Krizzede; bildik bir kavram. Kriz olur ve zedelenen kesimleri tanımlar. Krizzade, bu ortamdan beslenenleri anlatır.
Türkiye'nin kredi notunu, performansına rağmen hâlâ aşağıda tutan küresel sermayenin "ucuz ülkeden alım" stratejisi; sürekli "kriz gelebilir" öyküleri yaratmaya dayanıyor. Krizin bahanesi olarak bazen enflasyon, bazen kur verileri kullanılır. Bu defaki öcü, "cari açık" ve kriz ekonomistlerinin dilindeki favori türkü haline gelmiş.
Tuhafınıza gitmiyor mu? Türkiye'nin kredi notu, hangi kredi kuruluşundan verilirse verilsin, hâlâ "yatırım yapılabilir" değil...
Eğer bu notçular doğru ise, Türkiye'ye yatırım yapanlar gaflet ve dalalet içinde. Eğer yatırımcıların "Türkiye ilgisi" doğru ise, notçular "yanlış" yapıyor.
Aslında notçular yanlış filan yapmıyor. İşlerini yapıyorlar. İşleri, satın alma sürecinde Türkiye'yi "ucuz" tutmak ve sıcak para üzerinden ülke kaynaklarından "aşırı" yararlanmak.
Bunu gerçekleştirebilmek için "kriz tehdidinin" toplumda bir karşılığını oluşturmak gerekiyor.

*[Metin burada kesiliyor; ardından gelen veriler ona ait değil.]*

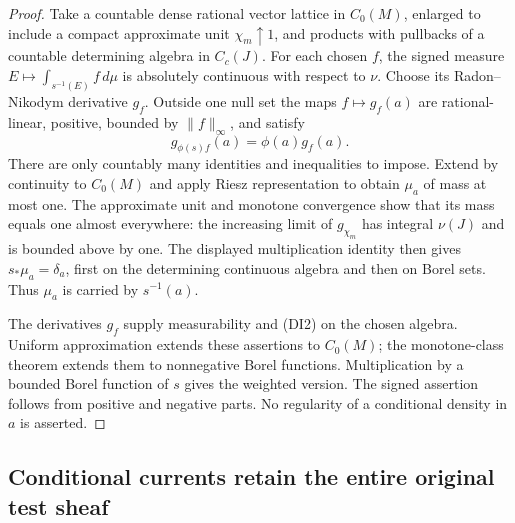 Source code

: \documentclass[11pt,a4paper]{article}
\numberwithin{equation}{section}
\theoremstyle{definition}
\theoremstyle{remark}
\begin{document}
\begin{proof}
Take a countable dense rational vector lattice in $C_0(M)$, enlarged
to include a compact approximate unit $\chi_m\uparrow1$, and products
with pullbacks of a countable determining algebra in $C_c(J)$.
For each chosen $f$, the signed measure
$E\mapsto\int_{s^{-1}(E)}f\,d\mu$ is absolutely continuous with
respect to $\nu$. Choose its Radon--Nikodym derivative $g_f$.
Outside one null set the maps $f\mapsto g_f(a)$ are rational-linear,
positive, bounded by $\|f\|_\infty$, and satisfy
\[
                  g_{\phi(s)f}(a)=\phi(a)g_f(a).
\]
There are only countably many identities and inequalities to impose.
Extend by continuity to $C_0(M)$ and apply Riesz representation to
obtain $\mu_a$ of mass at most one. The approximate unit and
monotone convergence show that its mass equals one almost everywhere:
the increasing limit of $g_{\chi_m}$ has integral $\nu(J)$ and is
bounded above by one. The displayed multiplication identity then
gives $s_*\mu_a=\delta_a$, first on the determining continuous
algebra and then on Borel sets. Thus $\mu_a$ is carried by
$s^{-1}(a)$.

The derivatives $g_f$ supply measurability and (DI2) on the chosen
algebra. Uniform approximation extends these assertions to
$C_0(M)$; the monotone-class theorem extends them to nonnegative
Borel functions. Multiplication by a bounded Borel function of
$s$ gives the weighted version. The signed assertion follows from
positive and negative parts. No regularity of a conditional density
in $a$ is asserted.
\end{proof}

\subsection{Conditional currents retain the entire original test sheaf}
\end{document}
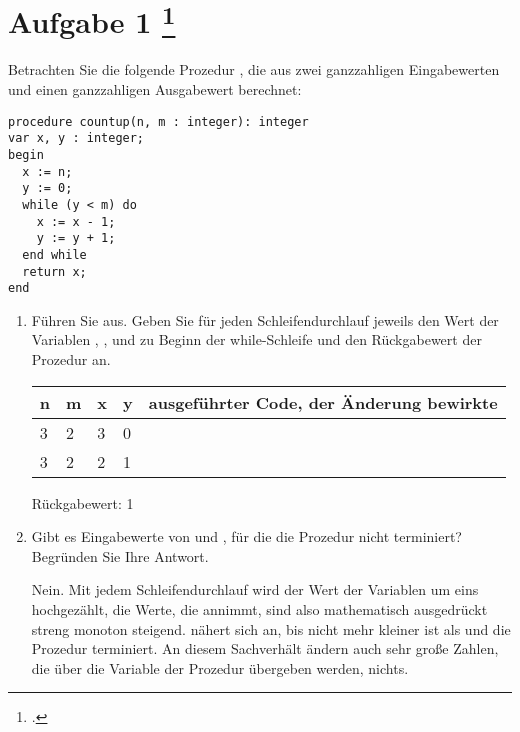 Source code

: \documentclass{lehramt-informatik-aufgabe}
\begin{document}

\section{Aufgabe 1
\footcite{66115:2020:09}}

Betrachten Sie die folgende Prozedur , die aus zwei
ganzzahligen Eingabewerten  und  einen ganzzahligen
Ausgabewert berechnet:

\begin{verbatim}
procedure countup(n, m : integer): integer
var x, y : integer;
begin
  x := n;
  y := 0;
  while (y < m) do
    x := x - 1;
    y := y + 1;
  end while
  return x;
end
\end{verbatim}
\begin{enumerate}


\item Führen Sie  aus. Geben Sie für jeden
Schleifendurchlauf jeweils den Wert der Variablen , , 
und  zu Beginn der while-Schleife und den Rückgabewert der Prozedur
an.

\begin{liAntwort}
\begin{tabular}{lllll}
n & m & x & y  & ausgeführter Code, der Änderung bewirkte \\\hline
3 & 2 & 3 & 0 \\
3 & 2 & 2 & 1 & \p{x := x - 1; y := y + 1;} \\
\end{tabular}

Rückgabewert: 1
\end{liAntwort}



\item Gibt es Eingabewerte von  und , für die die Prozedur
 nicht terminiert? Begründen Sie Ihre Antwort.

\begin{liAntwort}
Nein. Mit jedem Schleifendurchlauf wird der Wert der Variablen  um
eins hochgezählt, die Werte, die  annimmt, sind also mathematisch
ausgedrückt streng monoton steigend.  nähert sich 
an, bis  nicht mehr kleiner ist als  und die Prozedur
terminiert. An diesem Sachverhält ändern auch sehr große Zahlen, die
über die Variable  der Prozedur übergeben werden, nichts.
\end{liAntwort}


\end{enumerate}
\end{document}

Medyanın "etki ajanları" ile kriz ekonomistleri, tam da bu işe uygun enstrümanları tanımlıyor.
Kriz ekonomistleri için sevdiğim tanım şu: "son 2 krizin 8'ini bilen (!) ekonomist türü."
İçinde bulundukları ekonomilerin "felaketini" görmekten aciz bu kriz-zade'ler (krizden beslenen anlamında) söz konusu Türkiye olunca, "faizi artır ki kendi ülkemizde düşen kazançlarımızı, senin ülken üzerinden sürdürebilelim" umudundalar.
Bütçe, "uygun" ve "cari açık" kriz boyutunda değilken, bunların dilindeki ezber hâlâ "kriz makamında" ise bu Krizzade Cemaat'i sorgulama zamanı geldi demektir.